The city was founded in 1840, the same year that New Zealand became a crown colony separate from New South Wales. For a decade or so Auckland was the capital, but it soon lost out to Wellington, which was more central. Still, Auckland has never come anywhere near losing its status as the country's demographic center: Wellington and Christchurch each have only a third as many people as Auckland--say, 400,000 each.

We're out on a pier for a view of the central business district. The brick building, from 1912, is the ferry terminal, though ferries now leave from the gull-winged sheds in front of it. The ferry service, which serves the extensive suburbs on the north side of the harbor, is operated by a private company, Fullers Group.

The frisbee belongs to the Vero Center, completed in 2000 as the Royal & Sun Alliance Center. (Vero is the latest incarnation of that company's local unit.) To its left is the antenna-fitted Lumley Center, home of another insurance company. Between them is Harbour City, alias Auckland Harbour Oaks, a hotel with serviced apartments.

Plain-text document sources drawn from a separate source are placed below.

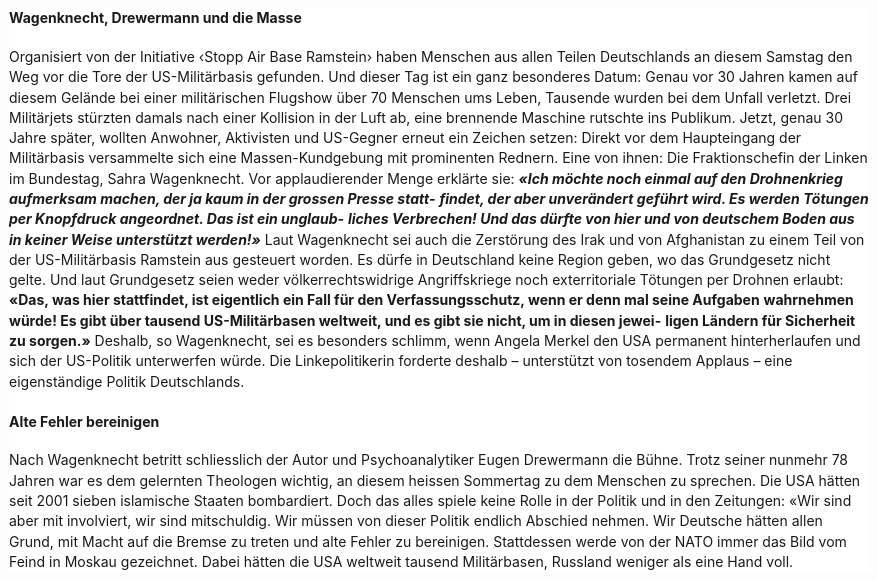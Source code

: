 #### Wagenknecht, Drewermann und die Masse
Organisiert von der Initiative ‹Stopp Air Base Ramstein› haben Menschen aus allen Teilen Deutschlands an diesem
Samstag den Weg vor die Tore der US-Militärbasis gefunden. Und dieser Tag ist ein ganz besonderes Datum:
Genau vor 30 Jahren kamen auf diesem Gelände bei einer militärischen Flugshow über 70 Menschen ums Leben,
Tausende wurden bei dem Unfall verletzt. Drei Militärjets stürzten damals nach einer Kollision in der Luft ab,
eine brennende Maschine rutschte ins Publikum.
Jetzt, genau 30 Jahre später, wollten Anwohner, Aktivisten und US-Gegner erneut ein Zeichen setzen: Direkt vor
dem Haupteingang der Militärbasis versammelte sich eine Massen-Kundgebung mit prominenten Rednern.
Eine von ihnen: Die Fraktionschefin der Linken im Bundestag, Sahra Wagenknecht. Vor applaudierender Menge
erklärte sie:
**_«Ich möchte noch einmal auf den Drohnenkrieg aufmerksam machen, der ja kaum in der grossen Presse statt-_**
**_findet, der aber unverändert geführt wird. Es werden Tötungen per Knopfdruck angeordnet. Das ist ein unglaub-_**
**_liches Verbrechen! Und das dürfte von hier und von deutschem Boden aus in keiner Weise unterstützt werden!»_**
Laut Wagenknecht sei auch die Zerstörung des Irak und von Afghanistan zu einem Teil von der US-Militärbasis
Ramstein aus gesteuert worden. Es dürfe in Deutschland keine Region geben, wo das Grundgesetz nicht gelte. Und
laut Grundgesetz seien weder völkerrechtswidrige Angriffskriege noch exterritoriale Tötungen per Drohnen
erlaubt:
**«Das, was hier stattfindet, ist eigentlich ein Fall für den Verfassungsschutz, wenn er denn mal seine Aufgaben**
**wahrnehmen würde! Es gibt über tausend US-Militärbasen weltweit, und es gibt sie nicht, um in diesen jewei-**
**ligen Ländern für Sicherheit zu sorgen.»**
Deshalb, so Wagenknecht, sei es besonders schlimm, wenn Angela Merkel den USA permanent hinterherlaufen
und sich der US-Politik unterwerfen würde. Die Linkepolitikerin forderte deshalb – unterstützt von tosendem
Applaus – eine eigenständige Politik Deutschlands.

#### Alte Fehler bereinigen
Nach Wagenknecht betritt schliesslich der Autor und Psychoanalytiker Eugen Drewermann die Bühne. Trotz
seiner nunmehr 78 Jahren war es dem gelernten Theologen wichtig, an diesem heissen Sommertag zu dem Menschen zu sprechen. Die USA hätten seit 2001 sieben islamische Staaten bombardiert. Doch das alles spiele keine
Rolle in der Politik und in den Zeitungen:
«Wir sind aber mit involviert, wir sind mitschuldig. Wir müssen von dieser Politik endlich Abschied nehmen.
Wir Deutsche hätten allen Grund, mit Macht auf die Bremse zu treten und alte Fehler zu bereinigen.
Stattdessen werde von der NATO immer das Bild vom Feind in Moskau gezeichnet. Dabei hätten die USA weltweit tausend Militärbasen, Russland weniger als eine Hand voll.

The 7-story building just to the left of the old ferry terminal is the Endeas Building, a landmark hotel rebuilt after a fire in 1915 and converted in 1993 to residential and commercial use. Two doors down, there's another residential building, Harbourview; it's the one whose windows are just slits. In comparison, the HSBC building, from 1973, almost looks good. But enough: the outside air is fresh.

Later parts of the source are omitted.